Problems and Solutions about displacement and distance are presented which is helpful for high school and college students.

In the following, displacement is computed for simple cases.

## Displacement Problems:

Problem (1): An object moves from point A to B, C, and D finally, along a rectangle.
(a) Find the magnitude and direction of the displacement vector of the object?
(b) Find the distance traveled by that object?
(c) Suppose the object returns to point A, its initial position. Now, Find the displacement and distance. Solution: (a) By definition of displacement, connect the initial (A) and final (D) points together. As shown, displacement is toward the negative of the y-axis and its magnitude is equal to the width of the rectangle. Displacement is used for solving speed and velocity problems (b) distance is equal to the length of AB+BC+CD.
(c) Since the initial and final positions are the same, so by definition of displacement, the difference between them is zero. But distance, in this case, is the perimeter of the rectangle.

It is also possible to find the displacement of a moving object along a straight line using a position vs. time graph.

Problem 2: An object moves along a right triangle from point A to B to C shown in the figure below. (Consider the sides as $3\,{\rm m}$ and $4\,{\rm m}$)

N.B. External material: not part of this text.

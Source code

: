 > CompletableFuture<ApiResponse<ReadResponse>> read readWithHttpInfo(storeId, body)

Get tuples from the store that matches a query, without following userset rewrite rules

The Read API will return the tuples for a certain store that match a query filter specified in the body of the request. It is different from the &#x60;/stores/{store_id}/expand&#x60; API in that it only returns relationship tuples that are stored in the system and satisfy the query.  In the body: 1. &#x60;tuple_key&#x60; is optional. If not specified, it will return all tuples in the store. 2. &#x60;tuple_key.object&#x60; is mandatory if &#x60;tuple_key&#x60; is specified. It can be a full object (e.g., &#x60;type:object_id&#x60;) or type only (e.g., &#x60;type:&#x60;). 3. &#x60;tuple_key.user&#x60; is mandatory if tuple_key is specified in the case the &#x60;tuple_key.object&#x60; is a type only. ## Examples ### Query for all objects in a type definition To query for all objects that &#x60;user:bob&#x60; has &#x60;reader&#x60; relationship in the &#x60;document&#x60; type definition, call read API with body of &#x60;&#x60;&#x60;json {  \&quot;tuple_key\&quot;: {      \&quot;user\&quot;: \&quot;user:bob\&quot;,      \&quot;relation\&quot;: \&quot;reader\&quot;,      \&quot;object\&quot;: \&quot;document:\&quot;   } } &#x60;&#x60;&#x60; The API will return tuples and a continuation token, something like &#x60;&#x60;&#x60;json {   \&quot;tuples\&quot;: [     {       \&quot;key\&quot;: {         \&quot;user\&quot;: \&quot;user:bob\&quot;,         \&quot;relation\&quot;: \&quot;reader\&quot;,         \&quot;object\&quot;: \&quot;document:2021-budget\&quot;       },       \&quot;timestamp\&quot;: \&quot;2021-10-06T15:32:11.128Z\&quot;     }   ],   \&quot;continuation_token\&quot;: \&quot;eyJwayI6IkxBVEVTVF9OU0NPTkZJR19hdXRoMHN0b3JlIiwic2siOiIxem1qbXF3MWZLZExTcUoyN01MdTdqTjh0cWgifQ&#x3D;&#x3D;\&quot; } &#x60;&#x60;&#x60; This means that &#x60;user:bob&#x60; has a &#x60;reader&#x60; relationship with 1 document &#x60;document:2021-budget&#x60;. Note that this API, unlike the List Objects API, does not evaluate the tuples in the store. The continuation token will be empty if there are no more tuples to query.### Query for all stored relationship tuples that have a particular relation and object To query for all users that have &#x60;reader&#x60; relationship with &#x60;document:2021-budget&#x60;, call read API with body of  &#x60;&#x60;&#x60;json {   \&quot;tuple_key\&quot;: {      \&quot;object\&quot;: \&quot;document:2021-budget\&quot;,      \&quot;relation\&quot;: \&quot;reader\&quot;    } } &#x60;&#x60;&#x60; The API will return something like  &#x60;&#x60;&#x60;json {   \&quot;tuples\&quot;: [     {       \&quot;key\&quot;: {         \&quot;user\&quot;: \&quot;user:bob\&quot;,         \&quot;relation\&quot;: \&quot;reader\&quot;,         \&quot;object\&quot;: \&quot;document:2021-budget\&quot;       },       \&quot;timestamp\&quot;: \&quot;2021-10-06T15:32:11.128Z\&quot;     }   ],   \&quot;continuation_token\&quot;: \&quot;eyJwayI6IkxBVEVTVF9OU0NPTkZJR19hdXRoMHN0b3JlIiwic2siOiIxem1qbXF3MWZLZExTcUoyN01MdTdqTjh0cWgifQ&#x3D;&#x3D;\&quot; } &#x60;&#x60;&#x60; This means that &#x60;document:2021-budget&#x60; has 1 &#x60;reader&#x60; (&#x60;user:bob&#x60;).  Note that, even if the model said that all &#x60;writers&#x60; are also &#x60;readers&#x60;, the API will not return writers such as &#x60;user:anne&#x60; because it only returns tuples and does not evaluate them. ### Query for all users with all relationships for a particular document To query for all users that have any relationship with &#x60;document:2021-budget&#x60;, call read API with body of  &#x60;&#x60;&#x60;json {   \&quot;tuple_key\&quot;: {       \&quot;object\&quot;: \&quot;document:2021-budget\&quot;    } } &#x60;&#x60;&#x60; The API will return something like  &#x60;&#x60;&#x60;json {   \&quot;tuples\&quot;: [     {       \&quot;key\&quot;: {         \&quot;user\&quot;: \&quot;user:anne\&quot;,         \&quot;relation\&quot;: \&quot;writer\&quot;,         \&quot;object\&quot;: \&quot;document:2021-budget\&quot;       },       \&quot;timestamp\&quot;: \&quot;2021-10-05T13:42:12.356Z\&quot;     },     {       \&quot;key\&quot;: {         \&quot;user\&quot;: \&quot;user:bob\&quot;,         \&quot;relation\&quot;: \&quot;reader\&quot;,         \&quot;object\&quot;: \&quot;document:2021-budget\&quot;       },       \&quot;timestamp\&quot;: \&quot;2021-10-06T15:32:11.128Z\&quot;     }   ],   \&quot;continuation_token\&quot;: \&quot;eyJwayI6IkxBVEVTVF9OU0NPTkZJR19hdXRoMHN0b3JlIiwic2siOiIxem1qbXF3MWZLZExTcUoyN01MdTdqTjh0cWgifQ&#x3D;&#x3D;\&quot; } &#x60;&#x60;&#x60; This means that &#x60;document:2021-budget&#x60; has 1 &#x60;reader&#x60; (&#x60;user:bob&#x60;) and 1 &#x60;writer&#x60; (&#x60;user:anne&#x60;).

(a) Find the magnitude and direction of the displacement vector?
(b) How much distance is traveled by this moving object?
(c) Suppose the object returns to point A, its initial position. Now, Find the displacement and distance. Solution: (a) Connect the initial (A) and final (C) points together by the straightest line. The magnitude and direction of that line represent the displacement vector. Here, the displacement is the hypotenuse of the right triangle. So using the Pythagorean theorem, one finds its magnitude as \begin{align*} c^2 &= a^{2} + b^{2} \\ \Rightarrow c&=\sqrt{a^{2} +b^{2}}\\ &= \sqrt{3^{2} + 4^{2}}=5\,{\rm m} \end{align*} the direction of displacement is shown in figure (to the northeast). (b) Adding the base and height of this triangle gets the distance traveled from (A) to (C).
\begin{align*} \text{distance} &= a + b\\ &= 3 + 4\\ &= 7\,{\rm m} \end{align*}

(c) Displacement is zero since the object returns to the initial position. Distance is also computed as the perimeter of the triangle.

Problem (3): A kid rides on his bicycle with an average velocity of $12.5\,\rm km/h$ due south in a straight line for 15 minutes. How far has he traveled?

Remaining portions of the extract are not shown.